3:06 pm on Apr 23, 2021 (gmt 0)

WebmasterWorld Administrator 10+ Year Member Top Contributors Of The Month



Hi WebOpz and welcome to WebmasterWorld [webmasterworld.com]


Sorry for the edits but out of respect for privacy we don't want to feed to stray bots. As mentioned in the Charter [webmasterworld.com] The UA string was edited.

WebOpz

3:17 pm on Apr 23, 2021 (gmt 0)

5+ Year Member Top Contributors Of The Month



@lammert - Looks like it is pretty useful requesting only index and robots.txt 100's of times a second. Do people even test their code? LMAO!

WebOpz

3:17 pm on Apr 23, 2021 (gmt 0)

5+ Year Member Top Contributors Of The Month



@not2easy Sorry about that. I will remember that in the future. =)

WebOpz

3:20 pm on Apr 23, 2021 (gmt 0)

5+ Year Member Top Contributors Of The Month



I just blocked em. Should I redirect them to a page with 😢🎶 on it?

WebOpz

4:54 pm on Apr 26, 2021 (gmt 0)

5+ Year Member Top Contributors Of The Month



They have escalated their scraping efforts via Google cloud resources. Completely ignore robots.txt and aggressively scrape.

not2easy

6:35 pm on Apr 26, 2021 (gmt 0)

WebmasterWorld Administrator 10+ Year Member Top Contributors Of The Month



If you have blocked them, they cannot scrape anything. How are you blocking them?
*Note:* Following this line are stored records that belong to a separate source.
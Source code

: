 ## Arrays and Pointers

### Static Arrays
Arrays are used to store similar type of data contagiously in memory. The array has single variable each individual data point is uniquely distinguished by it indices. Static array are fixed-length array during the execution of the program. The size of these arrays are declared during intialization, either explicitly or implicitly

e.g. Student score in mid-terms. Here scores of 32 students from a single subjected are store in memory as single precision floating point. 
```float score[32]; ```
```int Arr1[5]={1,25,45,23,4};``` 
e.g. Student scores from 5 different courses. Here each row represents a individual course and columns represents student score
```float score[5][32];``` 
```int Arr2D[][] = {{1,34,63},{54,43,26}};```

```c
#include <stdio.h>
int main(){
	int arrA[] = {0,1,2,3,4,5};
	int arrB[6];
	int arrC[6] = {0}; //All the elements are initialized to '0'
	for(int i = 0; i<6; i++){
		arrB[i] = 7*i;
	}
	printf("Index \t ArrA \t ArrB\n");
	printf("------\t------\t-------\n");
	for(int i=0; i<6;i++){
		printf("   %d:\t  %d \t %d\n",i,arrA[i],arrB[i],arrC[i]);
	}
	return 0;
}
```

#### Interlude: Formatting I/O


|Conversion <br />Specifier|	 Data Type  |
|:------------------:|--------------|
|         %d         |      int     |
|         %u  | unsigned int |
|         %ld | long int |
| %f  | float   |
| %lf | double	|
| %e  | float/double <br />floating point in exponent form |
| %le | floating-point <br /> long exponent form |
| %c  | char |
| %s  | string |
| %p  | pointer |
BTW - do not redirect them to anything. It is not appreciated by either party and will not prevent their further attempts.

WebOpz

6:50 pm on Apr 26, 2021 (gmt 0)

5+ Year Member Top Contributors Of The Month



I did block the first 2 IPs I saw when they originally appeared. Now they are across 20+ IPs on Google cloud. FYI, I was joking on the redirect. I'd like to redirect them to my fist. =)

not2easy

6:59 pm on Apr 26, 2021 (gmt 0)

WebmasterWorld Administrator 10+ Year Member Top Contributors Of The Month



Blocking by single IPs is not very efficient. If you look up the IP to determine who it belongs to you can block the entire CIDR - BUT in the case of a single UA on various IPs, you could always block by UA. There are many discussions about how to do that around here. One recent example is here: [webmasterworld.com...]

IMPORTANT - don't just copy and paste, you might not be happy with what happens. You can see the method with examples but before editing your htaccess file to paste it in, be sure you understand what you're doing. Ask questions if you're not sure. ;)

WebOpz

4:50 pm on Apr 28, 2021 (gmt 0)

5+ Year Member Top Contributors Of The Month



@not2easy sound advice, thanks! I did end up finding out this was a CS class attempt at writing a search engine. Unfortunately for me it was buggy code that didn't respect robots.txt and had me assuming the worst. Anyhow, thanks again!